+++ AVAILABLE DATA

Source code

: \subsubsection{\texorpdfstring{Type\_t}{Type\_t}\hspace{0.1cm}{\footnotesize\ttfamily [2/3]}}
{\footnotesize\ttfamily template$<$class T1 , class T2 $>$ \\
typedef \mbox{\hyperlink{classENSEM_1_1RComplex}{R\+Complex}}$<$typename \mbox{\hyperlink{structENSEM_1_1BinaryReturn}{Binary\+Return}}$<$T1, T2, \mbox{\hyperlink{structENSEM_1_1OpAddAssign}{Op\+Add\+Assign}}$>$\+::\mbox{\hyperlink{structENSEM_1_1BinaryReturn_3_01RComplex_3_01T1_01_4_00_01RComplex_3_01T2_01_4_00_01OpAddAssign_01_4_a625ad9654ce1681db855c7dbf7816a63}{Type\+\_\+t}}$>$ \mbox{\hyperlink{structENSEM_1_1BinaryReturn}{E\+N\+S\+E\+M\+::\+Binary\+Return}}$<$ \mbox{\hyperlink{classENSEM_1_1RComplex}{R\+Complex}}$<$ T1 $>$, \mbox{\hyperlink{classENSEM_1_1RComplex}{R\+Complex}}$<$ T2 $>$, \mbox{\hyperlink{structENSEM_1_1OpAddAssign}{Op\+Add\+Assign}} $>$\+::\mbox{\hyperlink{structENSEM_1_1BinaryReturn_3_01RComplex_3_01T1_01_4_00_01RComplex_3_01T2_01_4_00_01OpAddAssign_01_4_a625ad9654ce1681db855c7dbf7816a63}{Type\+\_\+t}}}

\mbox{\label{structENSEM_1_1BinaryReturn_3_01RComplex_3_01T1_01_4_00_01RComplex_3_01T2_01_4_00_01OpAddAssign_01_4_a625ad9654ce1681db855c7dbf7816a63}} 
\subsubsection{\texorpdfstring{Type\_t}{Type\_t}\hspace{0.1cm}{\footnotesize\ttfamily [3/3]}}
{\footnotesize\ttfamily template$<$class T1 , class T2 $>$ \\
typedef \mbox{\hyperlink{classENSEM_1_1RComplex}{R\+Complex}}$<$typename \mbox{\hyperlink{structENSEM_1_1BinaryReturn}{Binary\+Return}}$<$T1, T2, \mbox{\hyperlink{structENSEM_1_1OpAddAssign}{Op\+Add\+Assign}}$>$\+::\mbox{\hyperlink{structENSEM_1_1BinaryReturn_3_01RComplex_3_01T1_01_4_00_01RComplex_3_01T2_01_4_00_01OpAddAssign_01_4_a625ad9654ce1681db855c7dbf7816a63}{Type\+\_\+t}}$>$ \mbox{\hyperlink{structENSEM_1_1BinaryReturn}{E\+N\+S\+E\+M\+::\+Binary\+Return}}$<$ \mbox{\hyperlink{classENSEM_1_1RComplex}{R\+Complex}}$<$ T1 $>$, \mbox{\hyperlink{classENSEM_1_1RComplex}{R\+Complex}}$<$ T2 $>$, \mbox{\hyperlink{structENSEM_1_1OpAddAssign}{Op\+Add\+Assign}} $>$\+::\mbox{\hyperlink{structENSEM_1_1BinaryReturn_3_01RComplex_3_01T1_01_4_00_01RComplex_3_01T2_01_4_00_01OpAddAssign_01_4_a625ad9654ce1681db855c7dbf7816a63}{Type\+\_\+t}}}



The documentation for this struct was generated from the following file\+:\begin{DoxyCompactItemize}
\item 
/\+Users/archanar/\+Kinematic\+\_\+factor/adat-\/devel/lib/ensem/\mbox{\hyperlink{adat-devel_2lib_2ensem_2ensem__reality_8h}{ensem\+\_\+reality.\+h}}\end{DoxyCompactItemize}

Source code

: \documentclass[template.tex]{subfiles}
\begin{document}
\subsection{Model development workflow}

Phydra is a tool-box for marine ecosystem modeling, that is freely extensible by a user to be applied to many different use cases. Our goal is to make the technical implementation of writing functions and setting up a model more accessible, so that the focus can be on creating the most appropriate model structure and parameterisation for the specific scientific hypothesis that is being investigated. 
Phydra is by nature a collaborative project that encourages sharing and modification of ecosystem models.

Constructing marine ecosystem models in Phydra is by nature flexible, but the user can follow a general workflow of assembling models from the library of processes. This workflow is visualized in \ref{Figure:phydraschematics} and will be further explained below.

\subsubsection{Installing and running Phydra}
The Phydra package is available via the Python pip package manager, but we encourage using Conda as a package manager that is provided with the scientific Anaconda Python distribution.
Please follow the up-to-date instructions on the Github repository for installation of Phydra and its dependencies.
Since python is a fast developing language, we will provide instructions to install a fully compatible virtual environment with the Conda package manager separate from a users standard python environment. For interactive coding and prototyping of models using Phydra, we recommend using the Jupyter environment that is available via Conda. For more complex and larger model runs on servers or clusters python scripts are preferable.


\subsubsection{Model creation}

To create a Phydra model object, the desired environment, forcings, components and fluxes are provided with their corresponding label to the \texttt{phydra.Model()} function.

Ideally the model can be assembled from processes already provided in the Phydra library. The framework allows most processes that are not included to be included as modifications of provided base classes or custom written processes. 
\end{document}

++++++

(WORK TO BE COMPLETED)
Using the listing, collect all lines in which the string "manager" is found.

(RESPONSE TO THE TASK)
The Phydra package is available via the Python pip package manager, but we encourage using Conda as a package manager that is provided with the scientific Anaconda Python distribution.
Since python is a fast developing language, we will provide instructions to install a fully compatible virtual environment with the Conda package manager separate from a users standard python environment. For interactive coding and prototyping of models using Phydra, we recommend using the Jupyter environment that is available via Conda. For more complex and larger model runs on servers or clusters python scripts are preferable.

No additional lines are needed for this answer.